## MATERIALS PROVIDED
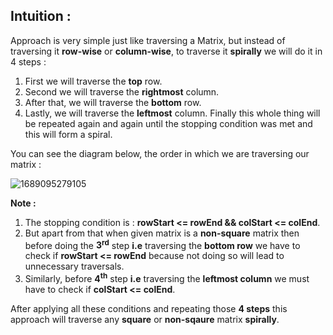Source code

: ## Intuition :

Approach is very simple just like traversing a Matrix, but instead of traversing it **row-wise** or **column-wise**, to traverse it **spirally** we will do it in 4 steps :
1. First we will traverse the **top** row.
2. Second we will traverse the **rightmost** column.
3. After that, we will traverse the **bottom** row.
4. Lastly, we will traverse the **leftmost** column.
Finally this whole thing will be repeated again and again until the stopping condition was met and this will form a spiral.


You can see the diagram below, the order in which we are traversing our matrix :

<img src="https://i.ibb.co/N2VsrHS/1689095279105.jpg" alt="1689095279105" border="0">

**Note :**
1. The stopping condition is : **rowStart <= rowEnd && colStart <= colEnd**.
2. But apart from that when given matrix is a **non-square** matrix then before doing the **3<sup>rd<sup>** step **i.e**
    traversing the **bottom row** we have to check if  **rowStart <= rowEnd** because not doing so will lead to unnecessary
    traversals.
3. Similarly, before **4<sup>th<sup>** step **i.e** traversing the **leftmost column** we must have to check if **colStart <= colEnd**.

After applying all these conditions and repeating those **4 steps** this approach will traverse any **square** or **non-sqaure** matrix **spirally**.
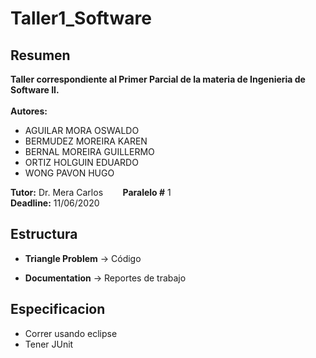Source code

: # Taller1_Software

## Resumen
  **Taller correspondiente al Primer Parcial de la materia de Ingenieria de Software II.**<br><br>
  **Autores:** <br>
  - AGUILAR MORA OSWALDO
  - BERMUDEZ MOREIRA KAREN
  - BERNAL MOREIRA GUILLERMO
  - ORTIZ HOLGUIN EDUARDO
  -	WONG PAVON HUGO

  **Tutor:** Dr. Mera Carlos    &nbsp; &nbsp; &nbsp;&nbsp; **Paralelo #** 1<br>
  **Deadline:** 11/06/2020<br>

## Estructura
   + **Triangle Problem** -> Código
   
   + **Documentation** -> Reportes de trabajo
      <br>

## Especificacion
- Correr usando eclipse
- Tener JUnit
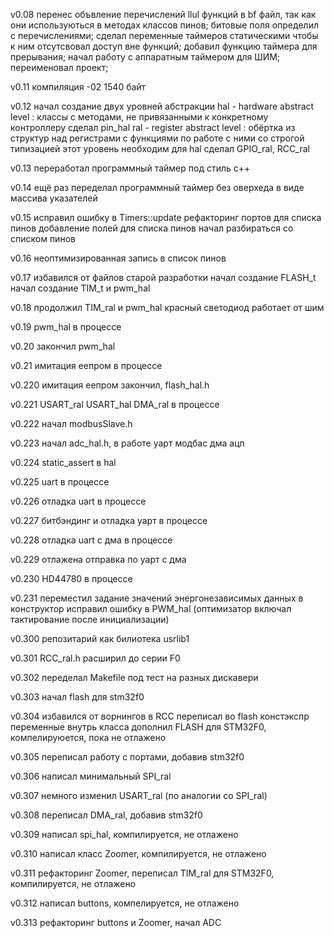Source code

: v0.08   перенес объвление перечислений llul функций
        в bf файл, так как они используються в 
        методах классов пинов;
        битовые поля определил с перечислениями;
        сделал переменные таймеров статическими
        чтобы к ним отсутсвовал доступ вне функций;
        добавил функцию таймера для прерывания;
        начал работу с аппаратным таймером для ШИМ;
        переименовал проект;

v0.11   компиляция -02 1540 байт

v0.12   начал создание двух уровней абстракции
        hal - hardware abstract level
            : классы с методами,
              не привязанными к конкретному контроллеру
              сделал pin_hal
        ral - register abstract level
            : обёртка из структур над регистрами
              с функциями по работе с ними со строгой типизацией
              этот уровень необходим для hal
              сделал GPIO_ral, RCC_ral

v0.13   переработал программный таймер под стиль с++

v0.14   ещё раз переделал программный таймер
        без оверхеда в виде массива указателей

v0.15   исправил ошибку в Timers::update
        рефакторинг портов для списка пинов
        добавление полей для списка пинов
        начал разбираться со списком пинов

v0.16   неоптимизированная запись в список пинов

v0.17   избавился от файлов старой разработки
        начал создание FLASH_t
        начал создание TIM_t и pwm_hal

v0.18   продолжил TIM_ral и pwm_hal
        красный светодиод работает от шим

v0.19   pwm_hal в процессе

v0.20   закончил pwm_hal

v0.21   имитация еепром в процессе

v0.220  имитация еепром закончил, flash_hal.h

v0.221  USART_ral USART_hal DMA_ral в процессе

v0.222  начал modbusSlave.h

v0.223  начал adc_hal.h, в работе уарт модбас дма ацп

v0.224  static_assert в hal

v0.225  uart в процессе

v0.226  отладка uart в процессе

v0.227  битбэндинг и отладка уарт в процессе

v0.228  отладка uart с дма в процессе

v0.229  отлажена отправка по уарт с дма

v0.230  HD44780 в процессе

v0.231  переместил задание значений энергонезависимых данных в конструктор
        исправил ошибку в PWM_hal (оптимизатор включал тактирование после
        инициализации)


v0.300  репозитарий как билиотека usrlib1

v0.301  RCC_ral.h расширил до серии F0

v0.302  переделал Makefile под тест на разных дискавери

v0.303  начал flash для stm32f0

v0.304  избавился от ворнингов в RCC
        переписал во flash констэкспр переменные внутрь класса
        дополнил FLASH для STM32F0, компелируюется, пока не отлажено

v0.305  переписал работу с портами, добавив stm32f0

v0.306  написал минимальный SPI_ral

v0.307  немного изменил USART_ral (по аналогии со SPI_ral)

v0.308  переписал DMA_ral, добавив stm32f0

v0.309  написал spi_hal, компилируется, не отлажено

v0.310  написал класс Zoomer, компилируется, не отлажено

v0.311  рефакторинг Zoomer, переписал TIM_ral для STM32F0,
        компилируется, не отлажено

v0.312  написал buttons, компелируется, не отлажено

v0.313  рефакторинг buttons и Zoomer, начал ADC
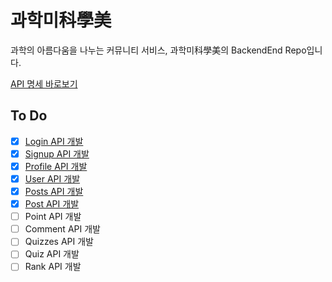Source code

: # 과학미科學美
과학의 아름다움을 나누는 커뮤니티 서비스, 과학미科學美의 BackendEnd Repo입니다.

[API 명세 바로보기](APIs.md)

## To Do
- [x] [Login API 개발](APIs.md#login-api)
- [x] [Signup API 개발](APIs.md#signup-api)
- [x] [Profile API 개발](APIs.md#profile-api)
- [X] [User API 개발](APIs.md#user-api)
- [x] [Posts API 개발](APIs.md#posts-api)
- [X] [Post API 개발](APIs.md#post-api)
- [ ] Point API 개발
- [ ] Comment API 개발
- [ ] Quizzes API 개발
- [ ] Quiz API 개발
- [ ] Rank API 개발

* * *

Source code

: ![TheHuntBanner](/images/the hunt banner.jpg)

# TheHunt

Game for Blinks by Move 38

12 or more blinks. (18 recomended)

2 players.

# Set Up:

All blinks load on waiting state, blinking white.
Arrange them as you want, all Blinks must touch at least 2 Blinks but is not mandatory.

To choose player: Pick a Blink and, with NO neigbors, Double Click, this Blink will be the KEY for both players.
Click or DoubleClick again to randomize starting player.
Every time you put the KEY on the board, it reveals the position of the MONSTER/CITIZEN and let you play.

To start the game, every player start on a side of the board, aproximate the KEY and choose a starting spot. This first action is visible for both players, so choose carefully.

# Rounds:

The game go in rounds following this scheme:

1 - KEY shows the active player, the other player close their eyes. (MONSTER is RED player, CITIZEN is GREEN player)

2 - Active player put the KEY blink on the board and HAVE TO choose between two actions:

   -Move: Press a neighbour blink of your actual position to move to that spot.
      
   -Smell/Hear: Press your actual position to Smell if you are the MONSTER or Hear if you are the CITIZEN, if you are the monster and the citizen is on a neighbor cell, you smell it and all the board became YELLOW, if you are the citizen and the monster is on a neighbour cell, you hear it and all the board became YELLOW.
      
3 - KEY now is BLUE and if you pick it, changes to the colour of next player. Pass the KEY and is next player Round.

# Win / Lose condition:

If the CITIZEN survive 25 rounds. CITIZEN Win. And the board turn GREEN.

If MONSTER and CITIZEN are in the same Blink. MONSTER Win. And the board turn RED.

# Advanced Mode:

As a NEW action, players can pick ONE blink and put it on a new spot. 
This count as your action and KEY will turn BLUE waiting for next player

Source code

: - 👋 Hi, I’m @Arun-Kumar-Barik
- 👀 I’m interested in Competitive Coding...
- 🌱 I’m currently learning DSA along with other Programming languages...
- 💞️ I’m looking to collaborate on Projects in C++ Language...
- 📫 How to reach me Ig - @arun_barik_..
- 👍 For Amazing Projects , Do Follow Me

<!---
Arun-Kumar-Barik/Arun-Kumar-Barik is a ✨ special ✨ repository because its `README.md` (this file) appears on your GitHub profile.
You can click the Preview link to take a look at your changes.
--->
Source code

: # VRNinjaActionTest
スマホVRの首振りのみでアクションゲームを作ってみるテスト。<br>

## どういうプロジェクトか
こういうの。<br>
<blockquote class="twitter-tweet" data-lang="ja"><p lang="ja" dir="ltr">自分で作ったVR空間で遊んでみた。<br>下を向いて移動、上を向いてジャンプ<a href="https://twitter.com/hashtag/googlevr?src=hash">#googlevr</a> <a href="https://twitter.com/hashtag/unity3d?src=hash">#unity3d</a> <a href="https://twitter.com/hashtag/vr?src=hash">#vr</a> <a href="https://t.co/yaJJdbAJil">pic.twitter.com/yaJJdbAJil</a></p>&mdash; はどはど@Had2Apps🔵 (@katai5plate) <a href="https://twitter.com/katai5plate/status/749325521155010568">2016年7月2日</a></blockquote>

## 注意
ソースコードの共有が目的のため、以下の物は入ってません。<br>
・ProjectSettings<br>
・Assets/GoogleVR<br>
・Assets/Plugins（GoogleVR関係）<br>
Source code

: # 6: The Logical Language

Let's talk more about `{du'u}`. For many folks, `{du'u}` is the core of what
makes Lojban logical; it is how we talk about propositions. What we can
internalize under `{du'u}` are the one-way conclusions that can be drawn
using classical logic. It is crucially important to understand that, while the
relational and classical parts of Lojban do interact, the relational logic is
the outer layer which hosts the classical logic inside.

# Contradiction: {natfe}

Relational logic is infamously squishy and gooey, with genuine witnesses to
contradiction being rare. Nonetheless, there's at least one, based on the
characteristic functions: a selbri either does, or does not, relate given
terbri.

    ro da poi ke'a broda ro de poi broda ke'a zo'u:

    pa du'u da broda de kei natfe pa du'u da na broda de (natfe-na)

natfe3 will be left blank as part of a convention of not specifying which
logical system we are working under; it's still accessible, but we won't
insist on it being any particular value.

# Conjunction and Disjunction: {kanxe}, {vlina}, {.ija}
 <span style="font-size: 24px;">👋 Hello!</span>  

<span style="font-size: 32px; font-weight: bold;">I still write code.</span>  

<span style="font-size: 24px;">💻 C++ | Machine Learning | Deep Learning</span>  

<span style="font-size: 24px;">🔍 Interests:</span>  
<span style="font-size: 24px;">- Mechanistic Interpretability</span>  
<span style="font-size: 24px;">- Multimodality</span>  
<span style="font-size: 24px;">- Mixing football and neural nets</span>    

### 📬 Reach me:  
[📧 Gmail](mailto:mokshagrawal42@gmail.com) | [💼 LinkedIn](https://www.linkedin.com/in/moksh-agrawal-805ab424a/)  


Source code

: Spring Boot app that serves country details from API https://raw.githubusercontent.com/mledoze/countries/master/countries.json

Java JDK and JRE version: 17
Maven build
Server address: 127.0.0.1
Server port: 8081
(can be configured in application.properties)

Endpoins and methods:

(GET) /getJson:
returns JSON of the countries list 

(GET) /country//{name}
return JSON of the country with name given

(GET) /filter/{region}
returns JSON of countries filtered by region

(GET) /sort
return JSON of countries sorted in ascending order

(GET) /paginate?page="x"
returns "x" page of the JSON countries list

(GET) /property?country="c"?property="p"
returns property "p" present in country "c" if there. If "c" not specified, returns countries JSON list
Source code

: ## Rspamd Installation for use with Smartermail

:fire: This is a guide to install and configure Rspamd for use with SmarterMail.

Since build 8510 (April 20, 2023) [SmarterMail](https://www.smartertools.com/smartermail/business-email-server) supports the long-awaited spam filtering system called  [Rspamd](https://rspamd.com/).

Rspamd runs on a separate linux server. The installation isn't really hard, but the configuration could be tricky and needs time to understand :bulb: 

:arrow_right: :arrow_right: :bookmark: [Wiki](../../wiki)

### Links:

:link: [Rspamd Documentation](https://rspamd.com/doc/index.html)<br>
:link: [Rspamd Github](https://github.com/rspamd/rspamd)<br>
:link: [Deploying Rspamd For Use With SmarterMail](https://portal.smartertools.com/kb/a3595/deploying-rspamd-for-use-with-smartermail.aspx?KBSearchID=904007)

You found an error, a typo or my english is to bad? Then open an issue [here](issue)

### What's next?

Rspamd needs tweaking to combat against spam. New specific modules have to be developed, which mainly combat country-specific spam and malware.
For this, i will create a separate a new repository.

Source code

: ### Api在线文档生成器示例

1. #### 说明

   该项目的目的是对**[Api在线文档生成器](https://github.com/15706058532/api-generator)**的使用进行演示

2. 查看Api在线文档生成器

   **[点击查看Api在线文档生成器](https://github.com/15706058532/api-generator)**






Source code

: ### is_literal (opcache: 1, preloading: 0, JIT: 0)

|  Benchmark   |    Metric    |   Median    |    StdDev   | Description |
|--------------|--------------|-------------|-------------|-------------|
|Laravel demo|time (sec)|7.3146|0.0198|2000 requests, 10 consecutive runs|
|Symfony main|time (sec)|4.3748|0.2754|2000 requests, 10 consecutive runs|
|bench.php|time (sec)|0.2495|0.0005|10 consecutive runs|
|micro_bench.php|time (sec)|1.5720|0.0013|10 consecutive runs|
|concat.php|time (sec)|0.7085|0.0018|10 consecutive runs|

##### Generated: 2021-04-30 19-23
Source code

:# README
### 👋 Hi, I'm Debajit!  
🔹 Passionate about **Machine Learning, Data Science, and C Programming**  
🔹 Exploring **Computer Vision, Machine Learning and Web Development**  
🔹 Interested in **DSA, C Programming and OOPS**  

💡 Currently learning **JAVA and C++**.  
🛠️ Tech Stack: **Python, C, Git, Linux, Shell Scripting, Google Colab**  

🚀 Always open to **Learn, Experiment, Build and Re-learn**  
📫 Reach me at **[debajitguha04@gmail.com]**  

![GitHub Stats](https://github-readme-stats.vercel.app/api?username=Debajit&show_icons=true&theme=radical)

## ABOUT THIS EXERCISE
Please write out, exactly as they appear above, only the lines in the stretch from the line with "начал создание TIM_t и pwm_hal" through the line with "spi_hal, компилируется, не отлажено".

## RESPONSE TO THIS EXERCISE
        начал создание TIM_t и pwm_hal

v0.18   продолжил TIM_ral и pwm_hal
        красный светодиод работает от шим

v0.19   pwm_hal в процессе

v0.20   закончил pwm_hal

v0.21   имитация еепром в процессе

v0.220  имитация еепром закончил, flash_hal.h

v0.221  USART_ral USART_hal DMA_ral в процессе

v0.222  начал modbusSlave.h

v0.223  начал adc_hal.h, в работе уарт модбас дма ацп

v0.224  static_assert в hal

v0.225  uart в процессе

v0.226  отладка uart в процессе

v0.227  битбэндинг и отладка уарт в процессе

v0.228  отладка uart с дма в процессе

v0.229  отлажена отправка по уарт с дма

v0.230  HD44780 в процессе

v0.231  переместил задание значений энергонезависимых данных в конструктор
        исправил ошибку в PWM_hal (оптимизатор включал тактирование после
        инициализации)


v0.300  репозитарий как билиотека usrlib1

v0.301  RCC_ral.h расширил до серии F0

v0.302  переделал Makefile под тест на разных дискавери

v0.303  начал flash для stm32f0

v0.304  избавился от ворнингов в RCC
        переписал во flash констэкспр переменные внутрь класса
        дополнил FLASH для STM32F0, компелируюется, пока не отлажено

v0.305  переписал работу с портами, добавив stm32f0

v0.306  написал минимальный SPI_ral

v0.307  немного изменил USART_ral (по аналогии со SPI_ral)

v0.308  переписал DMA_ral, добавив stm32f0

v0.309  написал spi_hal, компилируется, не отлажено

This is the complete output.